[Collected data]
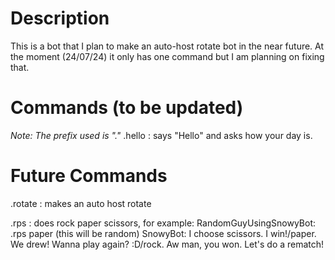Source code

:# Description #
This is a bot that I plan to make an auto-host rotate bot in the near future.
At the moment (24/07/24) it only has one command but I am planning on fixing that.

# Commands (to be updated) #
_Note: The prefix used is "."_
.hello : says "Hello" and asks how your day is.

# Future Commands # 
.rotate : makes an auto host rotate

.rps <argument> : does rock paper scissors, for example:
RandomGuyUsingSnowyBot: .rps paper
(this will be random) SnowyBot: I choose scissors. I win!/paper. We drew! Wanna play again? :D/rock. Aw man, you won. Let's do a rematch!

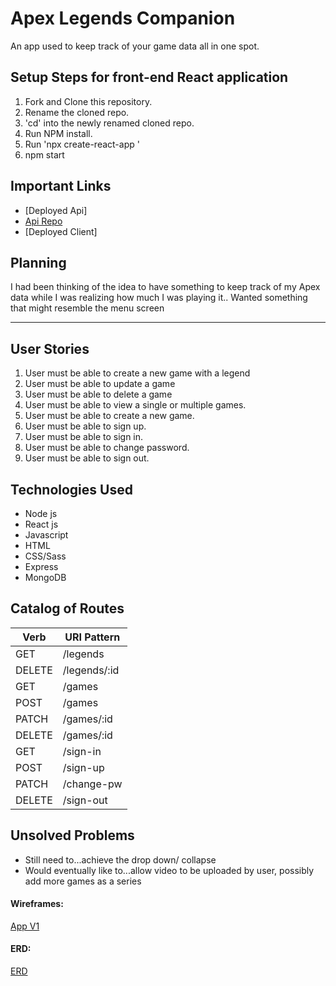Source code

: # Apex Legends Companion
An app used to keep track of your game data all in one spot.
## Setup Steps for front-end React application
1. Fork and Clone this repository.
2. Rename the cloned repo.
3. 'cd' into the newly renamed cloned repo.
4. Run NPM install.
5. Run 'npx create-react-app <my-app>'
6. npm start
## Important Links
- [Deployed Api]
- [Api Repo](https://github.com/cuddybrisp/apex-companion-api)
- [Deployed Client]
## Planning
  I had been thinking of the idea to have something to keep track of my Apex data while I was realizing how much I was playing it..
  Wanted something that might resemble the menu screen

---
## User Stories
1. User must be able to create a new game with a legend
2. User must be able to update a game
3. User must be able to delete a game
4. User must be able to view a single or multiple games.
5. User must be able to create a new game.
6. User must be able to sign up.
7. User must be able to sign in.
8. User must be able to change password.
9. User must be able to sign out.
## Technologies Used
- Node js
- React js
- Javascript
- HTML
- CSS/Sass
- Express
- MongoDB
## Catalog of Routes
Verb         |	URI Pattern
------------ | -------------
GET | /legends
DELETE | /legends/:id
GET | /games
POST | /games
PATCH | /games/:id
DELETE | /games/:id
GET | /sign-in
POST | /sign-up
PATCH | /change-pw
DELETE | /sign-out
## Unsolved Problems
- Still need to...achieve the drop down/ collapse
- Would eventually like to...allow video to be uploaded by user, possibly add more games as a series
#### Wireframes:
[App V1](https://imgur.com/14Ov2oK)
#### ERD:
[ERD](https://imgur.com/mGCmQma)
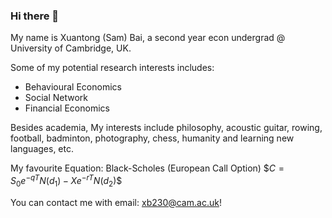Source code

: ### Hi there 👋

My name is Xuantong (Sam) Bai, a second year econ undergrad @ University of Cambridge, UK.

Some of my potential research interests includes:
- Behavioural Economics
- Social Network
- Financial Economics

Besides academia, My interests include philosophy, acoustic guitar, rowing, football, badminton, photography, chess, humanity and learning new languages, etc.

My favourite Equation: Black-Scholes (European Call Option)
$$C = S_0 e^{-qT} N(d_1) - X e^{-rT} N(d_2)\$$

You can contact me with email: [xb230@cam.ac.uk](mailto:xb230@cam.ac.uk)!
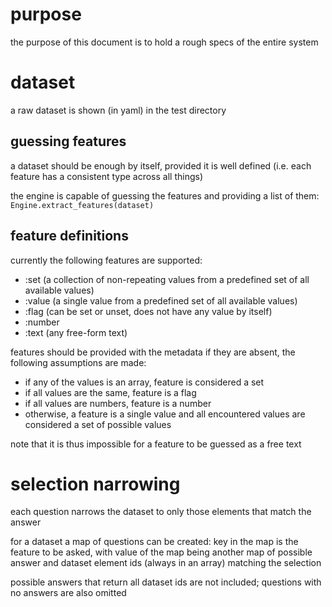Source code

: # purpose

the purpose of this document is to hold a rough specs of the entire system

# dataset

a raw dataset is shown (in yaml) in the test directory

## guessing features

a dataset should be enough by itself, provided it is well defined (i.e. each feature has a consistent type across all things)

the engine is capable of guessing the features and providing a list of them: `Engine.extract_features(dataset)`

## feature definitions

currently the following features are supported:
* :set (a collection of non-repeating values from a predefined set of all available values)
* :value (a single value from a predefined set of all available values)
* :flag (can be set or unset, does not have any value by itself)
* :number
* :text (any free-form text)

features should be provided with the metadata
if they are absent, the following assumptions are made:
* if any of the values is an array, feature is considered a set
* if all values are the same, feature is a flag
* if all values are numbers, feature is a number
* otherwise, a feature is a single value and all encountered values are considered a set of possible values

note that it is thus impossible for a feature to be guessed as a free text

# selection narrowing

each question narrows the dataset to only those elements that match the answer

for a dataset a map of questions can be created: key in the map is the feature to be asked, with value of the map being another map of possible answer and dataset element ids (always in an array) matching the selection

possible answers that return all dataset ids are not included; questions with no answers are also omitted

PROBLEM STATEMENT: Using the entries above, transcribe exactly from the line that has "This is a bot" through the line that has "## Planning". Pictures are dropped.

TASK RESULT:
This is a bot that I plan to make an auto-host rotate bot in the near future.
At the moment (24/07/24) it only has one command but I am planning on fixing that.

# Commands (to be updated) #
_Note: The prefix used is "."_
.hello : says "Hello" and asks how your day is.

# Future Commands # 
.rotate : makes an auto host rotate

.rps <argument> : does rock paper scissors, for example:
RandomGuyUsingSnowyBot: .rps paper
(this will be random) SnowyBot: I choose scissors. I win!/paper. We drew! Wanna play again? :D/rock. Aw man, you won. Let's do a rematch!

Source code

: # Apex Legends Companion
An app used to keep track of your game data all in one spot.
## Setup Steps for front-end React application
1. Fork and Clone this repository.
2. Rename the cloned repo.
3. 'cd' into the newly renamed cloned repo.
4. Run NPM install.
5. Run 'npx create-react-app <my-app>'
6. npm start
## Important Links
- [Deployed Api]
- [Api Repo](https://github.com/cuddybrisp/apex-companion-api)
- [Deployed Client]
## Planning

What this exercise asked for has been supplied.